**Task item:**
The whole listing that follows, pictures excepted, should be printed again exactly as given.

**Excerpted data:**
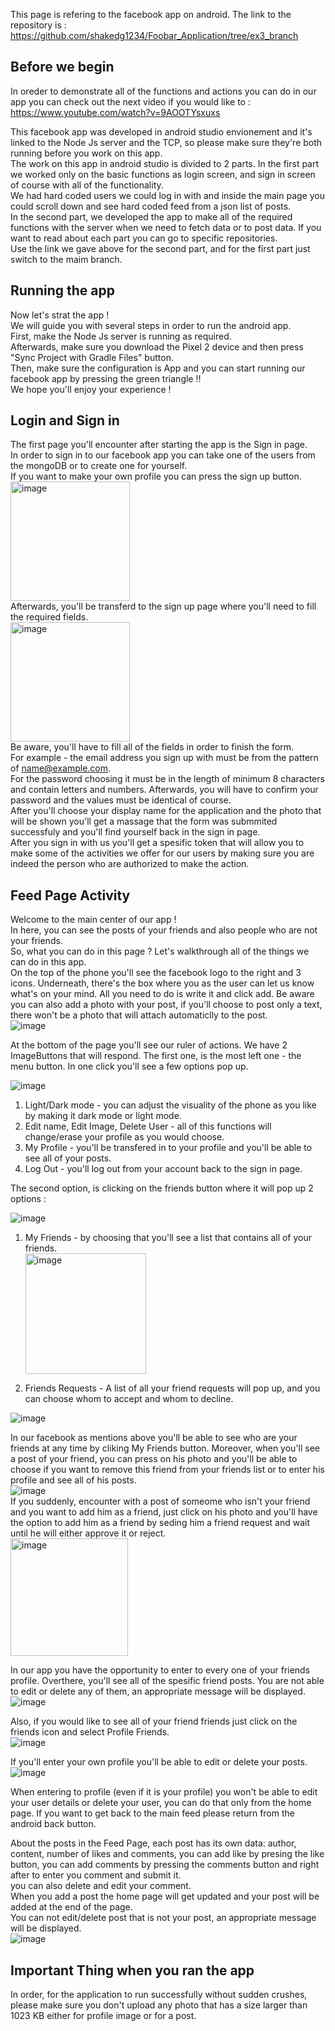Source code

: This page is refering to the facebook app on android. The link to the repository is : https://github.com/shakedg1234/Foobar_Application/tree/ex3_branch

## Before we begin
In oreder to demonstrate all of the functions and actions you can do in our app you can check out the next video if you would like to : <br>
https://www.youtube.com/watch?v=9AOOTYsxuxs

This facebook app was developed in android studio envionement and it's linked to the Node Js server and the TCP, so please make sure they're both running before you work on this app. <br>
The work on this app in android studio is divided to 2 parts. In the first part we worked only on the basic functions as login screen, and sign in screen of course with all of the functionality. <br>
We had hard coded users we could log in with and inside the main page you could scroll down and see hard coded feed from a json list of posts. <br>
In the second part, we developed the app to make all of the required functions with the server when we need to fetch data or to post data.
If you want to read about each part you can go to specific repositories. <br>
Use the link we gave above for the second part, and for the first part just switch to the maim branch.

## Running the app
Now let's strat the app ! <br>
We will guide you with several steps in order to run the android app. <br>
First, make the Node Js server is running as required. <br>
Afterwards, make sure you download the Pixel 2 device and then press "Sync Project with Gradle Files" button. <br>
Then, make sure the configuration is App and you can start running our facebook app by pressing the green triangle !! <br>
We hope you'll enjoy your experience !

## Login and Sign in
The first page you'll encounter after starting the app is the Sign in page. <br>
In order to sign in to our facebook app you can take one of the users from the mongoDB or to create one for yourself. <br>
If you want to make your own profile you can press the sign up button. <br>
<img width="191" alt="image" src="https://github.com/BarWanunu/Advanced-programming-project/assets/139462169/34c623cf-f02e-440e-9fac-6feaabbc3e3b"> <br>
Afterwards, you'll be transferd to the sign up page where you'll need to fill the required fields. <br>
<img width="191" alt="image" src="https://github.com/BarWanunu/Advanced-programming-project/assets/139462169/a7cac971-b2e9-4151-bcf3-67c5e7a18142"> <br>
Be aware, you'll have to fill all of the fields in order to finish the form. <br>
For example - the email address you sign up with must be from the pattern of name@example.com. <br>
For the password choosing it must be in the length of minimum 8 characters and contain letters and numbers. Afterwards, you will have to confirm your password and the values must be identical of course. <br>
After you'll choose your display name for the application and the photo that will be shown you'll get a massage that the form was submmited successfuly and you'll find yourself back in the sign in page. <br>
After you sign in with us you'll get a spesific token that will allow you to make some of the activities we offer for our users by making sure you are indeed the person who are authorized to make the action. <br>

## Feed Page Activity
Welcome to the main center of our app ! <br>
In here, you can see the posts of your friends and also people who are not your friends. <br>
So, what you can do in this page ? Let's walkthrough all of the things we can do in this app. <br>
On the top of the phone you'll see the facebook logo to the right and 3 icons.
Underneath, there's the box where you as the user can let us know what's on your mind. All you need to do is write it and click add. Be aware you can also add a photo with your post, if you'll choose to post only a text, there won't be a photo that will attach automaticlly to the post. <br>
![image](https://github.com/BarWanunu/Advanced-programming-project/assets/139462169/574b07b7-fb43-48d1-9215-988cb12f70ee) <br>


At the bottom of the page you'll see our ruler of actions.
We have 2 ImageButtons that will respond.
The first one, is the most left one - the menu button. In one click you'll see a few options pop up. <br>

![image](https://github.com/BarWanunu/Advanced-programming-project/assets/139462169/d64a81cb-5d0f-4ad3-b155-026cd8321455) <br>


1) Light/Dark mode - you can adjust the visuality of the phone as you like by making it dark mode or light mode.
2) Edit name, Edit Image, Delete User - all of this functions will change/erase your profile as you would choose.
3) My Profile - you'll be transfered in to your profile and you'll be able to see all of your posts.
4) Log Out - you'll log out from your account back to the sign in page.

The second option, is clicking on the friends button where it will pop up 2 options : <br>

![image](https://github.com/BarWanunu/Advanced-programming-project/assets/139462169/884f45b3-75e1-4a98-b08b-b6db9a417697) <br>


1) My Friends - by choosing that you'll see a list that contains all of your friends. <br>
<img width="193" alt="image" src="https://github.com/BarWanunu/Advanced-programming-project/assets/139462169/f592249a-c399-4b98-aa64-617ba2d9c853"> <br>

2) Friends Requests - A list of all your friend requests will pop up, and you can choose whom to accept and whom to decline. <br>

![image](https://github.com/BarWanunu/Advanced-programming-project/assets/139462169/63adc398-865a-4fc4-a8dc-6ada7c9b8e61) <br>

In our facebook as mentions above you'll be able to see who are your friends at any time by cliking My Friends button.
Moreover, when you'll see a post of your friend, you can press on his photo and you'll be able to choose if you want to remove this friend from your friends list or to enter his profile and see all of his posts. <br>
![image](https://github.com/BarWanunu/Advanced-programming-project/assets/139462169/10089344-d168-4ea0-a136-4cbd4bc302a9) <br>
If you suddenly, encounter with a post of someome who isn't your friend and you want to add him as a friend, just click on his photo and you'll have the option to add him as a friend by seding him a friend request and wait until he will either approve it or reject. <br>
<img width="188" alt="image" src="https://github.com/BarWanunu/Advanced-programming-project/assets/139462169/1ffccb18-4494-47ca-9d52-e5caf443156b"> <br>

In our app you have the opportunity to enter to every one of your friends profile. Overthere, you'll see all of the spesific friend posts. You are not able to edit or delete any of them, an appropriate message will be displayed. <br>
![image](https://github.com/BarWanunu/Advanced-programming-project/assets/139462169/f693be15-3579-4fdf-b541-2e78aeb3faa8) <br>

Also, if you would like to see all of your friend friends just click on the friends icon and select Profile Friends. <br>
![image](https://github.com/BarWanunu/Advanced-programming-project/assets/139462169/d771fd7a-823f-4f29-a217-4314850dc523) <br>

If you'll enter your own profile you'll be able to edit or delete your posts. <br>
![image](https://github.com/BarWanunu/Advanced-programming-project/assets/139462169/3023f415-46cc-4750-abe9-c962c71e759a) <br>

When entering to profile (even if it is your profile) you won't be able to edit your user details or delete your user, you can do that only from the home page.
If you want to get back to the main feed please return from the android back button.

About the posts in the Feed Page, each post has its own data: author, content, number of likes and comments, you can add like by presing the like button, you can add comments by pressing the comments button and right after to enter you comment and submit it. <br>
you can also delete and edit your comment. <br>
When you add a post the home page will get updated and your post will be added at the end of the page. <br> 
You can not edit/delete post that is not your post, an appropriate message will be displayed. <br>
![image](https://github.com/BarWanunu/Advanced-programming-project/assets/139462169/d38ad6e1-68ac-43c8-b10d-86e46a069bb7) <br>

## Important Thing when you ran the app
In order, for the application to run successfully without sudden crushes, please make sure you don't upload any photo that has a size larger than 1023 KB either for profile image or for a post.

**Response:**
Source code

: This page is refering to the facebook app on android. The link to the repository is : https://github.com/shakedg1234/Foobar_Application/tree/ex3_branch

## Before we begin
In oreder to demonstrate all of the functions and actions you can do in our app you can check out the next video if you would like to : <br>
https://www.youtube.com/watch?v=9AOOTYsxuxs

This facebook app was developed in android studio envionement and it's linked to the Node Js server and the TCP, so please make sure they're both running before you work on this app. <br>
The work on this app in android studio is divided to 2 parts. In the first part we worked only on the basic functions as login screen, and sign in screen of course with all of the functionality. <br>
We had hard coded users we could log in with and inside the main page you could scroll down and see hard coded feed from a json list of posts. <br>
In the second part, we developed the app to make all of the required functions with the server when we need to fetch data or to post data.
If you want to read about each part you can go to specific repositories. <br>
Use the link we gave above for the second part, and for the first part just switch to the maim branch.

## Running the app
Now let's strat the app ! <br>
We will guide you with several steps in order to run the android app. <br>
First, make the Node Js server is running as required. <br>
Afterwards, make sure you download the Pixel 2 device and then press "Sync Project with Gradle Files" button. <br>
Then, make sure the configuration is App and you can start running our facebook app by pressing the green triangle !! <br>
We hope you'll enjoy your experience !

## Login and Sign in
The first page you'll encounter after starting the app is the Sign in page. <br>
In order to sign in to our facebook app you can take one of the users from the mongoDB or to create one for yourself. <br>
If you want to make your own profile you can press the sign up button. <br>
<img width="191" alt="image" src="https://github.com/BarWanunu/Advanced-programming-project/assets/139462169/34c623cf-f02e-440e-9fac-6feaabbc3e3b"> <br>
Afterwards, you'll be transferd to the sign up page where you'll need to fill the required fields. <br>
<img width="191" alt="image" src="https://github.com/BarWanunu/Advanced-programming-project/assets/139462169/a7cac971-b2e9-4151-bcf3-67c5e7a18142"> <br>
Be aware, you'll have to fill all of the fields in order to finish the form. <br>
For example - the email address you sign up with must be from the pattern of name@example.com. <br>
For the password choosing it must be in the length of minimum 8 characters and contain letters and numbers. Afterwards, you will have to confirm your password and the values must be identical of course. <br>
After you'll choose your display name for the application and the photo that will be shown you'll get a massage that the form was submmited successfuly and you'll find yourself back in the sign in page. <br>
After you sign in with us you'll get a spesific token that will allow you to make some of the activities we offer for our users by making sure you are indeed the person who are authorized to make the action. <br>

## Feed Page Activity
Welcome to the main center of our app ! <br>
In here, you can see the posts of your friends and also people who are not your friends. <br>
So, what you can do in this page ? Let's walkthrough all of the things we can do in this app. <br>
On the top of the phone you'll see the facebook logo to the right and 3 icons.
Underneath, there's the box where you as the user can let us know what's on your mind. All you need to do is write it and click add. Be aware you can also add a photo with your post, if you'll choose to post only a text, there won't be a photo that will attach automaticlly to the post. <br>
![image](https://github.com/BarWanunu/Advanced-programming-project/assets/139462169/574b07b7-fb43-48d1-9215-988cb12f70ee) <br>


At the bottom of the page you'll see our ruler of actions.
We have 2 ImageButtons that will respond.
The first one, is the most left one - the menu button. In one click you'll see a few options pop up. <br>

![image](https://github.com/BarWanunu/Advanced-programming-project/assets/139462169/d64a81cb-5d0f-4ad3-b155-026cd8321455) <br>


1) Light/Dark mode - you can adjust the visuality of the phone as you like by making it dark mode or light mode.
2) Edit name, Edit Image, Delete User - all of this functions will change/erase your profile as you would choose.
3) My Profile - you'll be transfered in to your profile and you'll be able to see all of your posts.
4) Log Out - you'll log out from your account back to the sign in page.

The second option, is clicking on the friends button where it will pop up 2 options : <br>

![image](https://github.com/BarWanunu/Advanced-programming-project/assets/139462169/884f45b3-75e1-4a98-b08b-b6db9a417697) <br>


1) My Friends - by choosing that you'll see a list that contains all of your friends. <br>
<img width="193" alt="image" src="https://github.com/BarWanunu/Advanced-programming-project/assets/139462169/f592249a-c399-4b98-aa64-617ba2d9c853"> <br>

2) Friends Requests - A list of all your friend requests will pop up, and you can choose whom to accept and whom to decline. <br>

![image](https://github.com/BarWanunu/Advanced-programming-project/assets/139462169/63adc398-865a-4fc4-a8dc-6ada7c9b8e61) <br>

In our facebook as mentions above you'll be able to see who are your friends at any time by cliking My Friends button.
Moreover, when you'll see a post of your friend, you can press on his photo and you'll be able to choose if you want to remove this friend from your friends list or to enter his profile and see all of his posts. <br>
![image](https://github.com/BarWanunu/Advanced-programming-project/assets/139462169/10089344-d168-4ea0-a136-4cbd4bc302a9) <br>
If you suddenly, encounter with a post of someome who isn't your friend and you want to add him as a friend, just click on his photo and you'll have the option to add him as a friend by seding him a friend request and wait until he will either approve it or reject. <br>
<img width="188" alt="image" src="https://github.com/BarWanunu/Advanced-programming-project/assets/139462169/1ffccb18-4494-47ca-9d52-e5caf443156b"> <br>

In our app you have the opportunity to enter to every one of your friends profile. Overthere, you'll see all of the spesific friend posts. You are not able to edit or delete any of them, an appropriate message will be displayed. <br>
![image](https://github.com/BarWanunu/Advanced-programming-project/assets/139462169/f693be15-3579-4fdf-b541-2e78aeb3faa8) <br>

Also, if you would like to see all of your friend friends just click on the friends icon and select Profile Friends. <br>
![image](https://github.com/BarWanunu/Advanced-programming-project/assets/139462169/d771fd7a-823f-4f29-a217-4314850dc523) <br>

If you'll enter your own profile you'll be able to edit or delete your posts. <br>
![image](https://github.com/BarWanunu/Advanced-programming-project/assets/139462169/3023f415-46cc-4750-abe9-c962c71e759a) <br>

When entering to profile (even if it is your profile) you won't be able to edit your user details or delete your user, you can do that only from the home page.
If you want to get back to the main feed please return from the android back button.

About the posts in the Feed Page, each post has its own data: author, content, number of likes and comments, you can add like by presing the like button, you can add comments by pressing the comments button and right after to enter you comment and submit it. <br>
you can also delete and edit your comment. <br>
When you add a post the home page will get updated and your post will be added at the end of the page. <br> 
You can not edit/delete post that is not your post, an appropriate message will be displayed. <br>
![image](https://github.com/BarWanunu/Advanced-programming-project/assets/139462169/d38ad6e1-68ac-43c8-b10d-86e46a069bb7) <br>

## Important Thing when you ran the app
In order, for the application to run successfully without sudden crushes, please make sure you don't upload any photo that has a size larger than 1023 KB either for profile image or for a post.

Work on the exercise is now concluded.